If you have ever worked at a company that leverages CI/CD systems for their automation, the following picture might look familiar. A fragmented automation landscape where each team chose its tooling to meet their own productivity goals.
If we zoom in with our Security/Operations hat on and highlight Software Supply Chain Security aspects such as artifact storage, attestation crafting and signing/verification, we end up with a more complex view.
Different teams implementing different ways of storing their generated artifacts, SBOMs or logs. Some might put them on a 3rd party artifacts storage, others in an ephemeral one or not even store them at all! Some teams might be generating signed workflow attestations, but their format, storage location, signing method and key management are not standardized either.
This is a specially problematic scenario for SecOps teams now that it's clear that higher security standards must be met. So a set of standards around tooling, practices and processes must be adopted by the organization as a whole.
But that's easier said than done.
A problem we've seen over the years is how poorly defined, and clashing, development and SecOps team dynamics can be due to priorities mismatch.

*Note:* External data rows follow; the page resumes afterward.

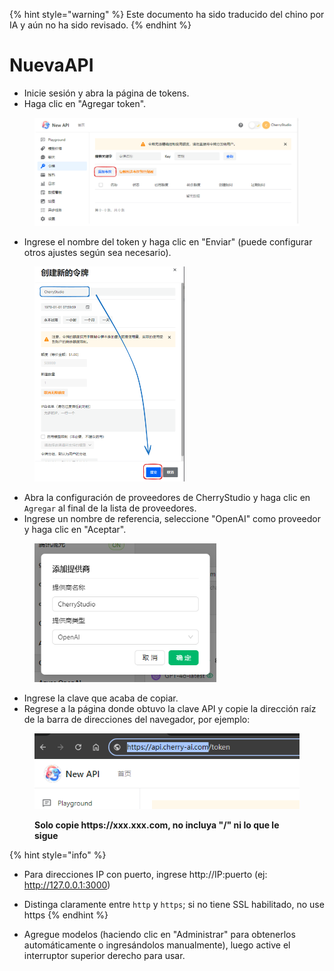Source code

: 
{% hint style="warning" %}
Este documento ha sido traducido del chino por IA y aún no ha sido revisado.
{% endhint %}

# NuevaAPI

* Inicie sesión y abra la página de tokens.
* Haga clic en "Agregar token".

<figure><img src="../../../.gitbook/assets/image (28).png" alt=""><figcaption></figcaption></figure>

* Ingrese el nombre del token y haga clic en "Enviar" (puede configurar otros ajustes según sea necesario).

<figure><img src="../../../.gitbook/assets/image (29).png" alt="" width="240"><figcaption></figcaption></figure>

* Abra la configuración de proveedores de CherryStudio y haga clic en `Agregar` al final de la lista de proveedores.
* Ingrese un nombre de referencia, seleccione "OpenAI" como proveedor y haga clic en "Aceptar".

<figure><img src="../../../.gitbook/assets/image (25).png" alt="" width="291"><figcaption></figcaption></figure>

* Ingrese la clave que acaba de copiar.
* Regrese a la página donde obtuvo la clave API y copie la dirección raíz de la barra de direcciones del navegador, por ejemplo:

<figure><img src="../../../.gitbook/assets/image (30).png" alt=""><figcaption><p><strong>Solo copie https://xxx.xxx.com, no incluya "/" ni lo que le sigue</strong></p></figcaption></figure>

{% hint style="info" %}
* Para direcciones IP con puerto, ingrese http://IP:puerto (ej: http://127.0.0.1:3000)
* Distinga claramente entre `http` y `https`; si no tiene SSL habilitado, no use https
{% endhint %}

* Agregue modelos (haciendo clic en "Administrar" para obtenerlos automáticamente o ingresándolos manualmente), luego active el interruptor superior derecho para usar.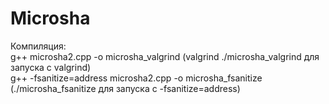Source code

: # Microsha
Компиляция:  
g++ microsha2.cpp -o microsha_valgrind (valgrind ./microsha_valgrind для запуска с valgrind)  
g++ -fsanitize=address microsha2.cpp -o microsha_fsanitize (./microsha_fsanitize для запуска с -fsanitize=address)   

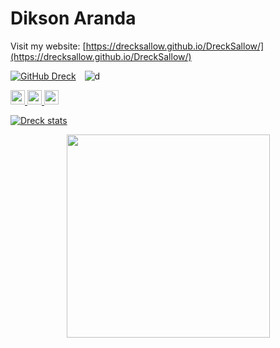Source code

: # Dikson Aranda

Visit my website: [https://drecksallow.github.io/DreckSallow/](https://drecksallow.github.io/DreckSallow/)

[![GitHub Dreck](https://img.shields.io/github/followers/DreckSallow?label=follow&style=social)](https://github.com/DreckSallow)&emsp;![d](https://visitor-badge.laobi.icu/badge?page_id=DreckSallow/DreckSallow)


<p align="left"> 
  <a href="https://www.linkedin.com/in/dikson-aranda/">
    <img src="https://img.shields.io/badge/linkedin-%230077B5.svg?&style=for-the-badge&logo=linkedin&logoColor=white" height=23>
  </a>
  <a href="mailto:arandadikson@gmail.com">
    <img src="https://img.shields.io/badge/Gmail-D14836?style=for-the-badge&logo=gmail&logoColor=white" height=23>
  </a> 
  <a href="https://github.com/DreckSallow/">
    <img src="https://img.shields.io/badge/GitHub-100000?style=for-the-badge&logo=github&logoColor=white" height=23>
  </a> 
  <!-- <a href="https://t.me/HalemoGPA">
   <img src="https://img.shields.io/badge/Telegram-2CA5E0?style=for-the-badge&logo=telegram&logoColor=white" height=23>
  </a> -->
</p>


[![Dreck stats](https://github-readme-stats.vercel.app/api?username=DreckSallow&show_icons=true&theme=radical&count_private=true)](https://github.com/DreckSallow/)

<p align="center">
  <a href="https://github.com/DreckSallow/">
    <img width=325  src="https://github-readme-stats.vercel.app/api/top-langs/?username=DreckSallow&hide=c%23,powershell,Mathematica,Ruby,Objective-C,Objective-C%2b%2b,Cuda&title_color=61dafb&text_color=ffffff&icon_color=61dafb&bg_color=20232a&langs_count=8&layout=compact&border_color=61dafb&hide_border=true" />
 </a>
</p>

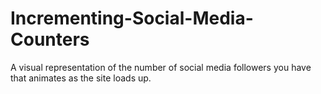 # Incrementing-Social-Media-Counters
A visual representation of the number of social media followers you have that animates as the site loads up.
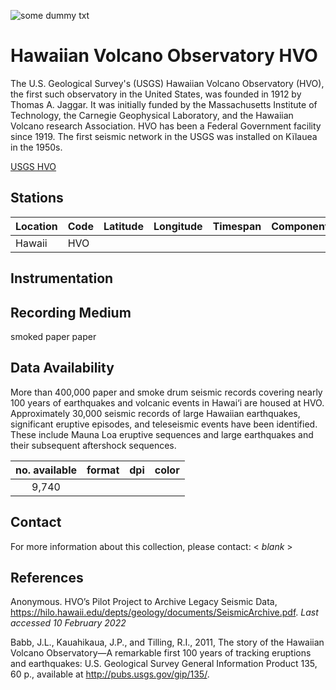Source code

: <!---
layout              : page
show_meta           : false
title               : "Hawaiian Volcano Observatory, United States "
subheadline         : "HVO"
teaser              : "More information about this station"
header:
   image_fullwidth  : "hawaii.jpg"
permalink           : "/stations/hawaii"
breadcrumb          : true
--->

![some dummy txt](../../images/hawaii.jpg)

# Hawaiian Volcano Observatory HVO

The U.S. Geological Survey's (USGS) Hawaiian Volcano Observatory (HVO), the first such observatory in
the United States, was founded in 1912 by Thomas A. Jaggar. It was initially funded by the Massachusetts Institute of Technology, the Carnegie Geophysical Laboratory, and the Hawaiian Volcano research Association. HVO has been a Federal Government facility since 1919. The first seismic network in the USGS was installed on Kïlauea in the 1950s.

[USGS HVO](https://www.usgs.gov/observatories/hvo)

## Stations


| **Location** | **Code** | **Latitude** | **Longitude** | **Timespan** | **Components**
| :--- | :--- | :---: | :---: | :---: | :---: 
|  Hawaii |  HVO|  | 	 | |  

## Instrumentation


## Recording Medium
smoked paper
paper


## Data Availability

More than 400,000 paper and smoke drum seismic records covering nearly 100 years of earthquakes and
volcanic events in Hawai‘i are housed at HVO.
Approximately 30,000 seismic records of large Hawaiian earthquakes, significant eruptive episodes, and teleseismic events have been identified. These include Mauna Loa eruptive sequences and large earthquakes and their subsequent aftershock
sequences.

**no. available** | **format** | **dpi** | **color**|
| :---: | :---: | :---: | :---:|
9,740 |  |  |



## Contact
For more information about this collection, please contact: \< *blank* \>

## References

Anonymous. HVO’s Pilot Project to Archive Legacy Seismic Data, https://hilo.hawaii.edu/depts/geology/documents/SeismicArchive.pdf. *Last accessed 10 February 2022*

Babb, J.L., Kauahikaua, J.P., and Tilling, R.I., 2011, The story of the Hawaiian Volcano Observatory—A remarkable
first 100 years of tracking eruptions and earthquakes: U.S. Geological Survey General Information Product 135,
60 p., available at http://pubs.usgs.gov/gip/135/.
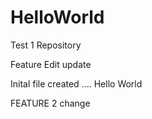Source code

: # HelloWorld
Test 1 Repository



Feature Edit update



Inital file created .... Hello World

FEATURE 2 change
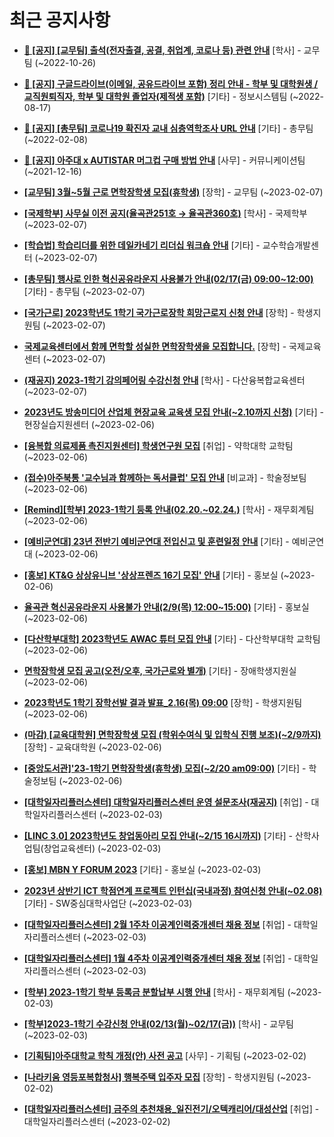 # 최근 공지사항

* **[📌 [공지] [교무팀] 출석(전자출결, 공결, 취업계, 코로나 등) 관련 안내](http://ajou.ac.kr/kr/ajou/notice.do?mode=view&amp;articleNo=205552&amp;article.offset=0&amp;articleLimit=30)**
 [학사] - 교무팀 (~2022-10-26)

* **[📌 [공지] 구글드라이브(이메일, 공유드라이브 포함) 정리 안내 - 학부 및 대학원생 / 교직원퇴직자, 학부 및 대학원 졸업자(제적생 포함)](http://ajou.ac.kr/kr/ajou/notice.do?mode=view&amp;articleNo=202858&amp;article.offset=0&amp;articleLimit=30)**
 [기타] - 정보시스템팀 (~2022-08-17)

* **[📌 [공지] [총무팀] 코로나19 확진자 교내 심층역학조사 URL 안내](http://ajou.ac.kr/kr/ajou/notice.do?mode=view&amp;articleNo=180493&amp;article.offset=0&amp;articleLimit=30)**
 [기타] - 총무팀 (~2022-02-08)

* **[📌 [공지] 아주대 x AUTISTAR 머그컵 구매 방법 안내](http://ajou.ac.kr/kr/ajou/notice.do?mode=view&amp;articleNo=147976&amp;article.offset=0&amp;articleLimit=30)**
 [사무] - 커뮤니케이션팀 (~2021-12-16)

* **[[교무팀] 3월~5월 근로 면학장학생 모집(휴학생)](http://ajou.ac.kr/kr/ajou/notice.do?mode=view&amp;articleNo=210400&amp;article.offset=0&amp;articleLimit=30)**
 [장학] - 교무팀 (~2023-02-07)

* **[[국제학부] 사무실 이전 공지(율곡관251호 → 율곡관360호)](http://ajou.ac.kr/kr/ajou/notice.do?mode=view&amp;articleNo=210399&amp;article.offset=0&amp;articleLimit=30)**
 [학사] - 국제학부 (~2023-02-07)

* **[[학습법] 학습리더를 위한 데일카네기 리더십 워크숍 안내](http://ajou.ac.kr/kr/ajou/notice.do?mode=view&amp;articleNo=210393&amp;article.offset=0&amp;articleLimit=30)**
 [기타] - 교수학습개발센터 (~2023-02-07)

* **[[총무팀] 행사로 인한 혁신공유라운지 사용불가 안내(02/17(금) 09:00~12:00)](http://ajou.ac.kr/kr/ajou/notice.do?mode=view&amp;articleNo=210390&amp;article.offset=0&amp;articleLimit=30)**
 [기타] - 총무팀 (~2023-02-07)

* **[[국가근로] 2023학년도 1학기 국가근로장학 희망근로지 신청 안내](http://ajou.ac.kr/kr/ajou/notice.do?mode=view&amp;articleNo=210387&amp;article.offset=0&amp;articleLimit=30)**
 [장학] - 학생지원팀 (~2023-02-07)

* **[국제교육센터에서 함께 면학할 성실한 면학장학생을 모집합니다.](http://ajou.ac.kr/kr/ajou/notice.do?mode=view&amp;articleNo=210386&amp;article.offset=0&amp;articleLimit=30)**
 [장학] - 국제교육센터 (~2023-02-07)

* **[(재공지) 2023-1학기 강의페어링 수강신청 안내](http://ajou.ac.kr/kr/ajou/notice.do?mode=view&amp;articleNo=210383&amp;article.offset=0&amp;articleLimit=30)**
 [학사] - 다산융복합교육센터 (~2023-02-07)

* **[2023년도 방송미디어 산업체 현장교육 교육생 모집 안내(~2.10까지 신청)](http://ajou.ac.kr/kr/ajou/notice.do?mode=view&amp;articleNo=210371&amp;article.offset=0&amp;articleLimit=30)**
 [기타] - 현장실습지원센터 (~2023-02-06)

* **[[융복합 의료제품 촉진지원센터] 학생연구원 모집](http://ajou.ac.kr/kr/ajou/notice.do?mode=view&amp;articleNo=210370&amp;article.offset=0&amp;articleLimit=30)**
 [취업] - 약학대학 교학팀 (~2023-02-06)

* **[(접수)아주북통 &#x27;교수님과 함께하는 독서클럽&#x27; 모집 안내](http://ajou.ac.kr/kr/ajou/notice.do?mode=view&amp;articleNo=210369&amp;article.offset=0&amp;articleLimit=30)**
 [비교과] - 학술정보팀 (~2023-02-06)

* **[[Remind][학부] 2023-1학기 등록 안내(02.20.~02.24.)](http://ajou.ac.kr/kr/ajou/notice.do?mode=view&amp;articleNo=210364&amp;article.offset=0&amp;articleLimit=30)**
 [학사] - 재무회계팀 (~2023-02-06)

* **[[예비군연대] 23년 전반기 예비군연대 전입신고 및 훈련일정 안내](http://ajou.ac.kr/kr/ajou/notice.do?mode=view&amp;articleNo=210362&amp;article.offset=0&amp;articleLimit=30)**
 [기타] - 예비군연대 (~2023-02-06)

* **[[홍보] KT&amp;G 상상유니브 &#x27;상상프렌즈 16기 모집&#x27; 안내](http://ajou.ac.kr/kr/ajou/notice.do?mode=view&amp;articleNo=210356&amp;article.offset=0&amp;articleLimit=30)**
 [기타] - 홍보실 (~2023-02-06)

* **[율곡관 혁신공유라운지 사용불가 안내(2/9(목) 12:00~15:00)](http://ajou.ac.kr/kr/ajou/notice.do?mode=view&amp;articleNo=210351&amp;article.offset=0&amp;articleLimit=30)**
 [기타] - 홍보실 (~2023-02-06)

* **[[다산학부대학] 2023학년도 AWAC 튜터 모집 안내](http://ajou.ac.kr/kr/ajou/notice.do?mode=view&amp;articleNo=210349&amp;article.offset=0&amp;articleLimit=30)**
 [기타] - 다산학부대학 교학팀 (~2023-02-06)

* **[면학장학생 모집 공고(오전/오후, 국가근로와 별개)](http://ajou.ac.kr/kr/ajou/notice.do?mode=view&amp;articleNo=210347&amp;article.offset=0&amp;articleLimit=30)**
 [기타] - 장애학생지원실 (~2023-02-06)

* **[2023학년도 1학기 장학선발 결과 발표_2.16(목) 09:00](http://ajou.ac.kr/kr/ajou/notice.do?mode=view&amp;articleNo=210345&amp;article.offset=0&amp;articleLimit=30)**
 [장학] - 학생지원팀 (~2023-02-06)

* **[(마감) [교육대학원] 면학장학생 모집 (학위수여식 및 입학식 진행 보조)(~2/9까지)](http://ajou.ac.kr/kr/ajou/notice.do?mode=view&amp;articleNo=210334&amp;article.offset=0&amp;articleLimit=30)**
 [장학] - 교육대학원 (~2023-02-06)

* **[[중앙도서관]&#x27;23-1학기 면학장학생(휴학생) 모집(~2/20 am09:00)](http://ajou.ac.kr/kr/ajou/notice.do?mode=view&amp;articleNo=210318&amp;article.offset=0&amp;articleLimit=30)**
 [기타] - 학술정보팀 (~2023-02-06)

* **[[대학일자리플러스센터] 대학일자리플러스센터 운영 설문조사(재공지)](http://ajou.ac.kr/kr/ajou/notice.do?mode=view&amp;articleNo=210306&amp;article.offset=0&amp;articleLimit=30)**
 [취업] - 대학일자리플러스센터 (~2023-02-03)

* **[[LINC 3.0] 2023학년도 창업동아리 모집 안내(~2/15 16시까지)](http://ajou.ac.kr/kr/ajou/notice.do?mode=view&amp;articleNo=210305&amp;article.offset=0&amp;articleLimit=30)**
 [기타] - 산학사업팀(창업교육센터) (~2023-02-03)

* **[[홍보] MBN Y FORUM 2023](http://ajou.ac.kr/kr/ajou/notice.do?mode=view&amp;articleNo=210304&amp;article.offset=0&amp;articleLimit=30)**
 [기타] - 홍보실 (~2023-02-03)

* **[2023년 상반기 ICT 학점연계 프로젝트 인턴십(국내과정) 참여신청 안내(~02.08)](http://ajou.ac.kr/kr/ajou/notice.do?mode=view&amp;articleNo=210294&amp;article.offset=0&amp;articleLimit=30)**
 [기타] - SW중심대학사업단 (~2023-02-03)

* **[[대학일자리플러스센터] 2월 1주차 이공계인력중개센터 채용 정보](http://ajou.ac.kr/kr/ajou/notice.do?mode=view&amp;articleNo=210288&amp;article.offset=0&amp;articleLimit=30)**
 [취업] - 대학일자리플러스센터 (~2023-02-03)

* **[[대학일자리플러스센터] 1월 4주차 이공계인력중개센터 채용 정보](http://ajou.ac.kr/kr/ajou/notice.do?mode=view&amp;articleNo=210287&amp;article.offset=0&amp;articleLimit=30)**
 [취업] - 대학일자리플러스센터 (~2023-02-03)

* **[[학부] 2023-1학기 학부 등록금 분할납부 시행 안내](http://ajou.ac.kr/kr/ajou/notice.do?mode=view&amp;articleNo=210284&amp;article.offset=0&amp;articleLimit=30)**
 [학사] - 재무회계팀 (~2023-02-03)

* **[[학부]2023-1학기 수강신청 안내(02/13(월)~02/17(금))](http://ajou.ac.kr/kr/ajou/notice.do?mode=view&amp;articleNo=210276&amp;article.offset=0&amp;articleLimit=30)**
 [학사] - 교무팀 (~2023-02-03)

* **[[기획팀]아주대학교 학칙 개정(안) 사전 공고](http://ajou.ac.kr/kr/ajou/notice.do?mode=view&amp;articleNo=210259&amp;article.offset=0&amp;articleLimit=30)**
 [사무] - 기획팀 (~2023-02-02)

* **[[나라키움 영등포복합청사] 행복주택 입주자 모집](http://ajou.ac.kr/kr/ajou/notice.do?mode=view&amp;articleNo=210256&amp;article.offset=0&amp;articleLimit=30)**
 [장학] - 학생지원팀 (~2023-02-02)

* **[[대학일자리플러스센터] 금주의 추천채용_일진전기/오텍캐리어/대성산업](http://ajou.ac.kr/kr/ajou/notice.do?mode=view&amp;articleNo=210254&amp;article.offset=0&amp;articleLimit=30)**
 [취업] - 대학일자리플러스센터 (~2023-02-02)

We've been on both sides of the aisle and we know how hard it is to standardize best practices and security requirements in an organization, especially in the current fragmented landscape. We also know from the developer's point of view how time-consuming and frustrating is to pollute your CI/CD systems with convoluted, error-prone and complex processes to comply with the SecOps team.
So there has to be a better way that satisfies both sides...
Enter Chainloop
You can think of it as an API for your organization's Software Supply Chain that both parties can use to interact effectively to meet their often mismatched set of goals and priorities.
SecOps teams re-gain visibility, standardization and control by having a mechanism to define and propagate attestation requirements, while developers get jargon-free tooling that can be used to meet compliance with minimum friction.
How does it work?
Enough marketing speak! How does it work?
Glad you asked! The gist of it is that Chainloop is a Software as a Service (SaaS) that consists of a SLSA level 3 provenance-compliant control-plane/single source of truth for artifacts and attestation as well as a dead-simple, contract-based attestation crafting process. All of that built on Open Source standards such as Sigstore, in-toto, SLSA and OCI.
But to get an in-depth understanding of the system we recommend taking a look at this overview or jumping directly at our getting started guide.
Give it a try
You might not be sure if Chainloop is for you, but if you know already, I have good news, Chainloop is on early access so why don't you give it a try and send feedback our way :)
We are very excited about the possibilities that having this foundation can enable on your Software Supply Chain, from improving communication between teams to the implementation of Service Level Agreements (SLOs), policy enforcement or visibility in general.